Unlike the head of MI5, the domestic security agency, the chief of MI6 has never been pictured publicly before. But Mr Scarlett was photographed and filmed extensively when he gave evidence to the Hutton inquiry last summer.
Tony Blair overruled Sir Richard's objections and confirmed the appointment, which was recommended by a panel of permanent secretaries, led by Sir David Omand, the security and intelligence co-ordinator and permanent secretary at the Cabinet Office.
The only previous occasion on which a government rejected the advice of a head of MI6 was in the 1960s when George Brown, then foreign secretary, appointed Sir John Rennie, a diplomat, with a brief to reform MI6.
The continuing controversy over Mr Scarlett and the dossier was an embarrassment for the Government as voting took place in by-elections in Birmingham Hodge Hill and Leicester South.
Labour was defending two safe seats and the elections were the first verdict of the voters on the Butler report.
The revelation that Sir Richard opposed the appointment will increase pressure on Mr Scarlett, a spy with more than 30 years' experience, who is already under fire following publication of the Butler report. There were calls from Labour as well as Tory MPs for his promotion to be blocked.
Although Lord Butler appealed for Mr Scarlett to be allowed to take up his new role, he was highly critical of the dossier for which he, as head of the JIC, was responsible.
Lord Butler was struck by the "thinness of the intelligence" and concluded that the JIC should not have included in the dossier the warning that Iraq's weapons of mass destruction could be deployed within 45 minutes without explaining that it was vague and ambiguous.
Mr Scarlett's successor as the head of the committee should be more senior and "demonstrably beyond influence", the report said.
Mr Scarlett, who has had postings in East Africa, Moscow and Paris, is widely regarded as a brilliant intelligence operative.
The criticism that he became too close to No 10 arose after Alastair Campbell, the Prime Minister's former communications chief, described him as a "mate".
Lord Hutton found that he could have been "subconsciously influenced" by political pressure while drawing up the dossier.
During the Hutton inquiry, Mr Scarlett took full responsibility for the dossier by insisting that he, rather than No 10, had "ownership" of it.
He angered some intelligence officials by allowing a document containing secrets to be published at all.

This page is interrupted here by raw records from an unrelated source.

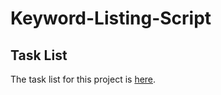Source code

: # Keyword-Listing-Script

## Task List

The task list for this project is [here](https://github.com/n-huzaifa/Keyword-Listing-Script/issues/1).
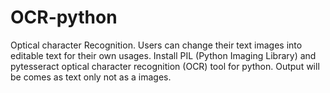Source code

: # OCR-python
Optical character Recognition.
Users can change their text images into editable text for their own usages.
Install PIL (Python Imaging Library) and pytesseract optical character recognition (OCR) tool for python.
Output will be comes as text only not as a images.
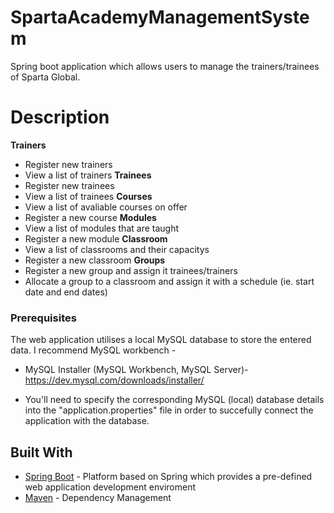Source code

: # SpartaAcademyManagementSystem

Spring boot application which allows users to manage the trainers/trainees of Sparta Global.

# Description
**Trainers**
* Register new trainers 
* View a list of trainers
**Trainees**
* Register new trainees
* View a list of trainees
**Courses**
* View a list of avaliable courses on offer
* Register a new course
**Modules**
* View a list of modules that are taught 
* Register a new module
**Classroom**
* View a list of classrooms and their capacitys 
* Register a new classroom
**Groups**
* Register a new group and assign it trainees/trainers
* Allocate a group to a classroom and assign it with a schedule (ie. start date and end dates)

### Prerequisites
The web application utilises a local MySQL database to store the entered data.
I recommend MySQL workbench -
* MySQL Installer (MySQL Workbench, MySQL Server)- https://dev.mysql.com/downloads/installer/ 

* You'll need to specify the corresponding MySQL (local) database details into the "application.properties" file in order to succefully connect the application with the database.

## Built With
* [Spring Boot](https://spring.io/projects/spring-boot) - Platform based on Spring which provides a pre-defined web application development enviroment
* [Maven](https://maven.apache.org/) - Dependency Management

Leftwing Labour MPs led by Jeremy Corbyn (Islington North) and Alison Mahon (Halifax) have tabled a Commons motion "deploring" the promotion of Mr Scarlett. Nine MPs have signed it so far.
Iain Duncan Smith, who strongly supported the Iraq war when he led the Conservative Party, said that Mr Scarlett should not become the new head of MI6. His intervention is significant because he received security briefings as the war loomed.
He said the flaws in the dossier identified in Lord Butler's report made Mr Scarlett's appointment untenable.
The Joint Intelligence Committee was meant to be independent and at "arm's length" from the politicians, he said. But Mr Scarlett, as the head of the committee, had "taken ownership" of the dossier and therefore must take responsibility for the fact that the intelligence service's qualifications had "knowingly" been left out of it.
That was a serious mistake. If he became head of MI6, the organisation would be "discredited" and people would be less likely to believe its intelligence reports because of his reputation.
No 10 said that Mr Blair retained full confidence in Mr Scarlett. Mr Blair's official spokesman said an independent panel had recommended to Mr Blair that he was the best person for the job.
Intelligence officials said that, whatever Sir Richard's personal feelings were about his successor, Mr Scarlett had been appointed by due process.
He is preparing to take over on Aug 1 and has said he will examine the service's structure and introduce a better system of validating sources.